DyCE: Dynamic Configurable Exiting for Deep Learning Compression and
Scaling
- URL: http://arxiv.org/abs/2403.01695v1
- Date: Mon, 4 Mar 2024 03:09:28 GMT
- Title: DyCE: Dynamic Configurable Exiting for Deep Learning Compression and
Scaling
- Authors: Qingyuan Wang, Barry Cardiff, Antoine Frapp\'e, Benoit Larras and
Deepu John
- Abstract summary: DyCE is a dynamic early-exit framework that decouples design considerations from each other and from the base model.
It significantly reduces the computational complexity by 23.5% of ResNet152 and 25.9% of ConvNextv2-tiny on ImageNet, with accuracy reductions of less than 0.5%.

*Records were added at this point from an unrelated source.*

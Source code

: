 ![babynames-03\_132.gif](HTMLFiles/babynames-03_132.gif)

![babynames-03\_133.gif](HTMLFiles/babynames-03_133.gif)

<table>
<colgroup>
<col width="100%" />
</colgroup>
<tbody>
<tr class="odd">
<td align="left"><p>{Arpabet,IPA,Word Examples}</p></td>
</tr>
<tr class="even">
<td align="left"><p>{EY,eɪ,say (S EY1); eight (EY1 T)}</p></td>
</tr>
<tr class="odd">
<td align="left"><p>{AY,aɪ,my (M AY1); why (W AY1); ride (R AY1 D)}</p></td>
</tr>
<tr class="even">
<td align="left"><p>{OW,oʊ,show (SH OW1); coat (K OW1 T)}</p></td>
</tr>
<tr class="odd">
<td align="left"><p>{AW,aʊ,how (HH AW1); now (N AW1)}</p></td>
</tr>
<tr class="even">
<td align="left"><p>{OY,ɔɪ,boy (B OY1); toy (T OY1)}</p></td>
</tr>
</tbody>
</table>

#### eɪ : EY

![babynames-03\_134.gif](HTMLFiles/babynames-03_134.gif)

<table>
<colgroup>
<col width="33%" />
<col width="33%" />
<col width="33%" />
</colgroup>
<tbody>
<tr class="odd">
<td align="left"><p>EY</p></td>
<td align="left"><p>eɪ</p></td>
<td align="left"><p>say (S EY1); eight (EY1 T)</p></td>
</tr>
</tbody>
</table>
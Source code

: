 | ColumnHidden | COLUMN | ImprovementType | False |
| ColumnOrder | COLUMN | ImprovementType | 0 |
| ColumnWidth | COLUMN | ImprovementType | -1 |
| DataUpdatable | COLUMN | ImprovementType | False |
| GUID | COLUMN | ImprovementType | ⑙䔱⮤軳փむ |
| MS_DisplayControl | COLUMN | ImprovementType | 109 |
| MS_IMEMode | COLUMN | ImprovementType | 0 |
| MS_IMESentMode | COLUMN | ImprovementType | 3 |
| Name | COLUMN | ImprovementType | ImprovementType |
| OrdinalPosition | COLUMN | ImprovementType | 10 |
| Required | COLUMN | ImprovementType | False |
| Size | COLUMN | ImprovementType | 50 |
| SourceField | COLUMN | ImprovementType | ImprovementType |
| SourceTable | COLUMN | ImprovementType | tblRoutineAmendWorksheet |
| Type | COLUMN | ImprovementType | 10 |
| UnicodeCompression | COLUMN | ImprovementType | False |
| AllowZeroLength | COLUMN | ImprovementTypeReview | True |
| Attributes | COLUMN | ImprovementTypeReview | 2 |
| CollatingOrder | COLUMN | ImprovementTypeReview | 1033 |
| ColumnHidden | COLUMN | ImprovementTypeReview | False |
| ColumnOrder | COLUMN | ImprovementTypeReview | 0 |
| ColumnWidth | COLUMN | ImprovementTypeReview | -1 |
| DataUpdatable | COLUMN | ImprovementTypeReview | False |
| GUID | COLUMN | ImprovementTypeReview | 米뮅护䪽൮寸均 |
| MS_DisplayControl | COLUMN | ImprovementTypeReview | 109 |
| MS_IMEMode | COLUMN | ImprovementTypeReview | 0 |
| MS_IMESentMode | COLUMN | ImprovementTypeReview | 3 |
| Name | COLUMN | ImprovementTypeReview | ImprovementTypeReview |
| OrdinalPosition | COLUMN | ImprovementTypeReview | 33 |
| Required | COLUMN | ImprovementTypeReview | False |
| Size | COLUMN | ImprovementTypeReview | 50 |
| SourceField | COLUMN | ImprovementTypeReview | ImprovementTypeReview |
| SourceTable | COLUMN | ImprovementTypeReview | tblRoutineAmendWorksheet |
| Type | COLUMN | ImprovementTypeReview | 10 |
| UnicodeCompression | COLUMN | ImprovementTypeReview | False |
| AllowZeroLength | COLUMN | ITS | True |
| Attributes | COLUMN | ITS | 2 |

- Score: 1.9686770963118378
- License: http://creativecommons.org/licenses/by-nc-sa/4.0/
- Abstract: Modern deep learning (DL) models necessitate the employment of scaling and
compression techniques for effective deployment in resource-constrained
environments. Most existing techniques, such as pruning and quantization are
generally static. On the other hand, dynamic compression methods, such as early
exits, reduce complexity by recognizing the difficulty of input samples and
allocating computation as needed. Dynamic methods, despite their superior
flexibility and potential for co-existing with static methods, pose significant
challenges in terms of implementation due to any changes in dynamic parts will
influence subsequent processes. Moreover, most current dynamic compression
designs are monolithic and tightly integrated with base models, thereby
complicating the adaptation to novel base models. This paper introduces DyCE,
an dynamic configurable early-exit framework that decouples design
considerations from each other and from the base model. Utilizing this
framework, various types and positions of exits can be organized according to
predefined configurations, which can be dynamically switched in real-time to
accommodate evolving performance-complexity requirements. We also propose
techniques for generating optimized configurations based on any desired
trade-off between performance and computational complexity. This empowers
future researchers to focus on the improvement of individual exits without
latent compromise of overall system performance. The efficacy of this approach
is demonstrated through image classification tasks with deep CNNs. DyCE
significantly reduces the computational complexity by 23.5% of ResNet152 and
25.9% of ConvNextv2-tiny on ImageNet, with accuracy reductions of less than
0.5%. Furthermore, DyCE offers advantages over existing dynamic methods in
terms of real-time configuration and fine-grained performance tuning.